## Task
Take the lines below beginning at the line that has "and Mac OS X" and stopping after the line that has "Notification Services \(WNS\)", and print them exactly as they are, with no other lines.

[Saved entries]
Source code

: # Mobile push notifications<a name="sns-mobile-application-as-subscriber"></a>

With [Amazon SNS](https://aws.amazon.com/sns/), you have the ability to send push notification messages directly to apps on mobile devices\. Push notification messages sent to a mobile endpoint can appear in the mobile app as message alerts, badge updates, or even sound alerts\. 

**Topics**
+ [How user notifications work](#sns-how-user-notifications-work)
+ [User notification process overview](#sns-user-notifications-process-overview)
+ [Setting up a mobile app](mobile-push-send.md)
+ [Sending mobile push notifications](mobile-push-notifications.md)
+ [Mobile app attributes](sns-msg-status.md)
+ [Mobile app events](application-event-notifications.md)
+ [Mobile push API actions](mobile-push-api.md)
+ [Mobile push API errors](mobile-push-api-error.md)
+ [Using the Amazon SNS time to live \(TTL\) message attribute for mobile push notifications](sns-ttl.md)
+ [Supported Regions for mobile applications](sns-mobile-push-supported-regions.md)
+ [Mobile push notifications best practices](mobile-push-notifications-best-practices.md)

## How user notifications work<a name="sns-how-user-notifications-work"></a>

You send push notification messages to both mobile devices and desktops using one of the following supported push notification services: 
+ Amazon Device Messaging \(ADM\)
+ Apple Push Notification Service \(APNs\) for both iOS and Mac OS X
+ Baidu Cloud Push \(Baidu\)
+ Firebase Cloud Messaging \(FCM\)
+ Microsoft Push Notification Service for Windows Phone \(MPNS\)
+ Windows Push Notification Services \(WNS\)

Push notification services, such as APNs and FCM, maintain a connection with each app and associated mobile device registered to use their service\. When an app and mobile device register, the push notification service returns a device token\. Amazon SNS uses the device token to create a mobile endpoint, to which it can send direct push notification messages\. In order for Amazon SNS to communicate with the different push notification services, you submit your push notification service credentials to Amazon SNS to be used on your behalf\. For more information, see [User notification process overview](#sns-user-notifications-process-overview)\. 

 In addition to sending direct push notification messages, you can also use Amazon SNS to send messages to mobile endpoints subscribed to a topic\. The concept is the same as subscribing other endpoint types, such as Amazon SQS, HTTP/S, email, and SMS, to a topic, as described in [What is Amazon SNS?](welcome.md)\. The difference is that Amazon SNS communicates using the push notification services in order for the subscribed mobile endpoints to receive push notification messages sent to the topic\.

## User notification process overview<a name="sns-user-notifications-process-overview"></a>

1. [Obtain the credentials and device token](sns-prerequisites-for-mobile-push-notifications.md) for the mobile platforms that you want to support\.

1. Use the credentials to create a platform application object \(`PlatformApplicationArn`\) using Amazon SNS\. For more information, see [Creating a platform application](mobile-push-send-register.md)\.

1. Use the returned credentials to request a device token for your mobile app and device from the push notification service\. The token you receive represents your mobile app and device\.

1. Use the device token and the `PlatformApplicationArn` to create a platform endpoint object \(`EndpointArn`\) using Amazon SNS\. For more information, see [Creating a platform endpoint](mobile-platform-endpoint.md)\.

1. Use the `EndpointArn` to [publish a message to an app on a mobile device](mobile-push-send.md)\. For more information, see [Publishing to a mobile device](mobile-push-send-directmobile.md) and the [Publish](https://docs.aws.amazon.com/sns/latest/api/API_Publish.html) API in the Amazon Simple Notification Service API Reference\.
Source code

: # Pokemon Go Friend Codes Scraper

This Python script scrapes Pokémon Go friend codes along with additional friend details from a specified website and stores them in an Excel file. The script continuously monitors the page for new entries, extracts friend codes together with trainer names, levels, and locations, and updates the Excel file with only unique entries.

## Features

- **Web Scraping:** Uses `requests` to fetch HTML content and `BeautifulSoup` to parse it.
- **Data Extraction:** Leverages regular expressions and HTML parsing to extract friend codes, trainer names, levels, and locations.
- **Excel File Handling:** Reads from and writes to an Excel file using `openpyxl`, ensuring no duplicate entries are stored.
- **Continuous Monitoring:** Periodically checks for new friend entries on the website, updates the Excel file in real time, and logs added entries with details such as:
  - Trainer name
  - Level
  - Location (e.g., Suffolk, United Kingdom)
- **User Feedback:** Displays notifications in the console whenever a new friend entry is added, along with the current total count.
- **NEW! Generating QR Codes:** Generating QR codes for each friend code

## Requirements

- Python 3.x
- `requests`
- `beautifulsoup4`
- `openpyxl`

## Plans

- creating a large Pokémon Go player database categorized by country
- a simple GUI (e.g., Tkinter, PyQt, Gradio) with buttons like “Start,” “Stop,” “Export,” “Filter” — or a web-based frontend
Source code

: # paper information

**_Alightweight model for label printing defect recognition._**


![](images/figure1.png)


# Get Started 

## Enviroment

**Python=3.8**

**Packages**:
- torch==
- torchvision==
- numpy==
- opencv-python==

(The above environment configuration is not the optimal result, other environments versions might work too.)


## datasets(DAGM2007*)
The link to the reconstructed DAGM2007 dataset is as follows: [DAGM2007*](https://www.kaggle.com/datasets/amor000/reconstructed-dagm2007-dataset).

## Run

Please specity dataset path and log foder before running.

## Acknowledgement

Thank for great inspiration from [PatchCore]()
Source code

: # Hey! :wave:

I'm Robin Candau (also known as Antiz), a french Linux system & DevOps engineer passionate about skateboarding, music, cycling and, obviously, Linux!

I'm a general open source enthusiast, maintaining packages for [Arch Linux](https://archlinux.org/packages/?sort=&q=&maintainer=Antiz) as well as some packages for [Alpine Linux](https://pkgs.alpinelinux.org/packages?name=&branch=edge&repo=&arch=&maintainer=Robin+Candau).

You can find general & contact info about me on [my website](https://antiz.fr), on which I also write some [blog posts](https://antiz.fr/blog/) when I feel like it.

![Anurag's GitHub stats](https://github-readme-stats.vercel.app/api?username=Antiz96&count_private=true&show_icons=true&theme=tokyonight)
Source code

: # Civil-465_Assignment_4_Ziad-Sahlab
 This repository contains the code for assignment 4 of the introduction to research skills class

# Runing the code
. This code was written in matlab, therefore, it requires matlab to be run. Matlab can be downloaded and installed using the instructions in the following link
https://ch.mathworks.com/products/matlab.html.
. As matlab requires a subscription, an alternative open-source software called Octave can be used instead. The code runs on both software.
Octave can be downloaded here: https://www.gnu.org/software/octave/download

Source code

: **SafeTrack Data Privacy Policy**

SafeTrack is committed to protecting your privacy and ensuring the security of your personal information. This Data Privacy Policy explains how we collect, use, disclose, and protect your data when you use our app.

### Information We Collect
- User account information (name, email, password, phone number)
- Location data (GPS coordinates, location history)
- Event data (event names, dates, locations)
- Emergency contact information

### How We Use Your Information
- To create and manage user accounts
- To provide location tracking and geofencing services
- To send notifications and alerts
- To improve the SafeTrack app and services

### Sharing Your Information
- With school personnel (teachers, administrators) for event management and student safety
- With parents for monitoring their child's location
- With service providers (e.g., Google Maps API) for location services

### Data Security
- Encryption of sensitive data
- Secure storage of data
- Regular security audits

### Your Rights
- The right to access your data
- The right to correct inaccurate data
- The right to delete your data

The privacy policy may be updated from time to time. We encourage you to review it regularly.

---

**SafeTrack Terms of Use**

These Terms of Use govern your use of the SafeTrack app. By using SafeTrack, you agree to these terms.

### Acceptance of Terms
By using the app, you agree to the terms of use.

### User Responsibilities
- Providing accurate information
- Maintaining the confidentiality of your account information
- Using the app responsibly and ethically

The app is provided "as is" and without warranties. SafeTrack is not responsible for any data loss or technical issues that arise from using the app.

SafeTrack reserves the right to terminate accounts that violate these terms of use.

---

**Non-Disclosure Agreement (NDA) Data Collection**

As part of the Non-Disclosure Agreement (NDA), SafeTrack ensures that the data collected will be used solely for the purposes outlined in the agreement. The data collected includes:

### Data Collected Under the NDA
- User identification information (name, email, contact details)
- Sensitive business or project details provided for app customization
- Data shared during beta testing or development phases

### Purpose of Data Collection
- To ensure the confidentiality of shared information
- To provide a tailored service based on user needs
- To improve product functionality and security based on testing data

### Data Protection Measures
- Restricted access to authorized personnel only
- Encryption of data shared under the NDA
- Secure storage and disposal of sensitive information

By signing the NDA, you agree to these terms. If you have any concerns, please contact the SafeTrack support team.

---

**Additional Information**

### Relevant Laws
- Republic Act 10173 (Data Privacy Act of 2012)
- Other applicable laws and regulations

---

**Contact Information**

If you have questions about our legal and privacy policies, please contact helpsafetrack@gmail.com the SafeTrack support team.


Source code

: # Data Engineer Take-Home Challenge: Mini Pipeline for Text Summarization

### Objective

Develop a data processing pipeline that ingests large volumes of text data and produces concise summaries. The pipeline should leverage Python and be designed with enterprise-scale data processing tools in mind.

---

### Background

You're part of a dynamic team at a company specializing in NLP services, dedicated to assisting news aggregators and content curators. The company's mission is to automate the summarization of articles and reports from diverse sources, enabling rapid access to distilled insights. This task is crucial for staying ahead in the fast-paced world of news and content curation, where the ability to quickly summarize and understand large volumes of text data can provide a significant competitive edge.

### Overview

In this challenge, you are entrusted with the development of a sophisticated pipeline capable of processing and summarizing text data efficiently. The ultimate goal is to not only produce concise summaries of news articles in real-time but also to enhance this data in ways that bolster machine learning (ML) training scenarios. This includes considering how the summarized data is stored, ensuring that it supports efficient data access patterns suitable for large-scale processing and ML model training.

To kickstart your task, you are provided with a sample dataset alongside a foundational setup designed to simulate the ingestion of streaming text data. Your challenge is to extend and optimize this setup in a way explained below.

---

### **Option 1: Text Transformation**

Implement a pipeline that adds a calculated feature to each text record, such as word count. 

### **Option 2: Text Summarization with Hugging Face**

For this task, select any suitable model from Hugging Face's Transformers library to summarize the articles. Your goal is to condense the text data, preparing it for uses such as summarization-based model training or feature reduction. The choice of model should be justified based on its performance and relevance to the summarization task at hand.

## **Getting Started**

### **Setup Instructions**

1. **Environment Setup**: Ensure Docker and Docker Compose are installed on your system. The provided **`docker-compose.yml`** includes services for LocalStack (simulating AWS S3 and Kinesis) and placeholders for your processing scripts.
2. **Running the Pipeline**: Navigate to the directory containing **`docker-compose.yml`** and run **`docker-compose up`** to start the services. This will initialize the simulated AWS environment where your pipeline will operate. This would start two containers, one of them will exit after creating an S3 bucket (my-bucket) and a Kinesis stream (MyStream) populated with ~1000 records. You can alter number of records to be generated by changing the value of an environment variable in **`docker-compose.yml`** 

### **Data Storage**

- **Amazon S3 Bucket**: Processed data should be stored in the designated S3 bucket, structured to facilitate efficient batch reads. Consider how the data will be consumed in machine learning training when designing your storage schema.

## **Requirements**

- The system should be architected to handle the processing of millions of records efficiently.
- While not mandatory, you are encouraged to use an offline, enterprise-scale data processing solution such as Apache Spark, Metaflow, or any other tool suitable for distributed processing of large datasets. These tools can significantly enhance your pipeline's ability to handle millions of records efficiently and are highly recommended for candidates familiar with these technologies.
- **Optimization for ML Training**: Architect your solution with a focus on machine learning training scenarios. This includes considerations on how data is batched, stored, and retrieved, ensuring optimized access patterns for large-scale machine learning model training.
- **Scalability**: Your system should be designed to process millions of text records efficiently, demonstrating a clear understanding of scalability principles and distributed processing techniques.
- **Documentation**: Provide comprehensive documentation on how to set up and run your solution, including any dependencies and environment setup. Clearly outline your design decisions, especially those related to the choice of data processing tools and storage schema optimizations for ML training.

## Task response
+ Apple Push Notification Service \(APNs\) for both iOS and Mac OS X
+ Baidu Cloud Push \(Baidu\)
+ Firebase Cloud Messaging \(FCM\)
+ Microsoft Push Notification Service for Windows Phone \(MPNS\)
+ Windows Push Notification Services \(WNS\)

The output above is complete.